Neurodegenerative diseases such as Alzheimer's or Parkinson's are characterised by the loss of nerve cells and the deposition of proteins in the brain tissue. A group of researchers led by Gabor G. Kovacs from the Clinical Institute of Neurology at the MedUni Vienna has now demonstrated that Alzheimer's disease does not just – as previously believed – involve the proteins that are attributed to Alzheimer's, but instead the condition can involve a mixture of interacting proteins from different neurodegenerative diseases.
"As a result, Alzheimer's should not be treated in isolation. According to these latest findings, pure, classical Alzheimer's disease, which involves only the attributed proteins tau and amyloid beta, appears not to be the norm," says Kovacs. There is also a varied regional distribution of nerve cell loss and protein deposits between patients which, taken together, have clinical prognostic significance. As a consequence of this, differentiated strategies need to be developed for personalised therapy that takes account of all the interacting factors.
The new treatment concepts which are currently being developed by the MedUni Vienna's neuropathologists, neurobiologists, neurologists, psychiatrists and neuroimaging experts will divide the patients into "sub-groups". Says Kovacs: "The aim is to define these groups very precisely in future in order to be able to offer them personalised treatment."

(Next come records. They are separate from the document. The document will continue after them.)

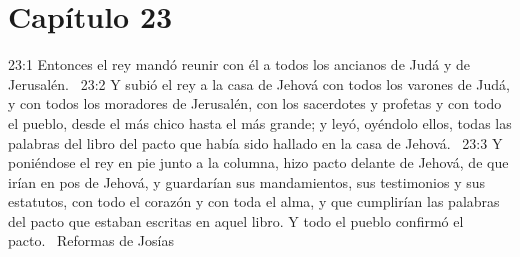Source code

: \section*{Capítulo 23 }

23:1 Entonces el rey mandó reunir con él a todos los ancianos de Judá y de Jerusalén.  
23:2 Y subió el rey a la casa de Jehová con todos los varones de Judá, y con todos los moradores de Jerusalén, con los sacerdotes y profetas y con todo el pueblo, desde el más chico hasta el más grande; y leyó, oyéndolo ellos, todas las palabras del libro del pacto que había sido hallado en la casa de Jehová.  
23:3 Y poniéndose el rey en pie junto a la columna, hizo pacto delante de Jehová, de que irían en pos de Jehová, y guardarían sus mandamientos, sus testimonios y sus estatutos, con todo el corazón y con toda el alma, y que cumplirían las palabras del pacto que estaban escritas en aquel libro. Y todo el pueblo confirmó el pacto.  
Reformas de Josías  

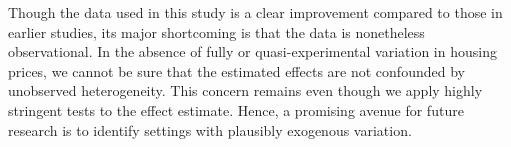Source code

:\documentclass[12pt,a4paper]{article}
\begin{document}
Though the data used in this study is a clear improvement compared to those in earlier studies, its major shortcoming is that the data is nonetheless observational. In the absence of fully or quasi-experimental variation in housing prices, we cannot be sure that the estimated effects are not confounded by unobserved heterogeneity. This concern remains even though we apply highly stringent tests to the effect estimate. Hence, a promising avenue for future research is to identify settings with plausibly exogenous variation. 




\end{document}
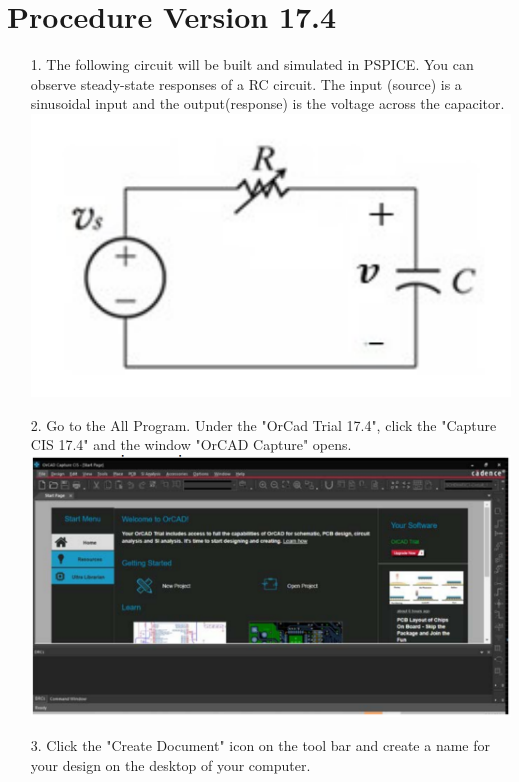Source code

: \documentclass[a4paper]{article}
\begin{document}
\section*{Procedure Version 17.4}
\begin{itemize}
  \item[1.] The following circuit will be built and simulated in PSPICE. You can observe steady-state responses of a RC circuit. The input (source) is a sinusoidal input and the output(response) is the voltage across the capacitor. \\
  \includegraphics[scale=0.5]{diagram.png} \\   
  \item[2.] Go to the All Program. Under the "OrCad Trial 17.4", click the "Capture CIS 17.4" and the window "OrCAD Capture" opens. \\
  \includegraphics[scale=0.5]{1.png} \\ 
  \item[3.] Click the "Create Document" icon on the tool bar and create a name for your design on the desktop of your computer.
  \begin{itemize}

\end{itemize}
\end{itemize}
\end{document}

Dementia diseases: a growing trend
Around 100,000 Austrians are currently suffering from a dementia-related illness, according to statistics from the Austrian Alzheimer Society. According to estimates, this figure will rise to around 280,000 by 2050 as a result of the increasing age of the general population. Alzheimer's disease is responsible for 60 to 80 per cent of these conditions.
The global Alzheimer's report by "Alzheimer's Disease International" reckons that the prevalence of dementia doubles every 20 years. There are currently around 35 million people worldwide suffering a dementia-related illness. By 2030, their number will rise to 65.7 million and reach as many as 115.4 million by 2050.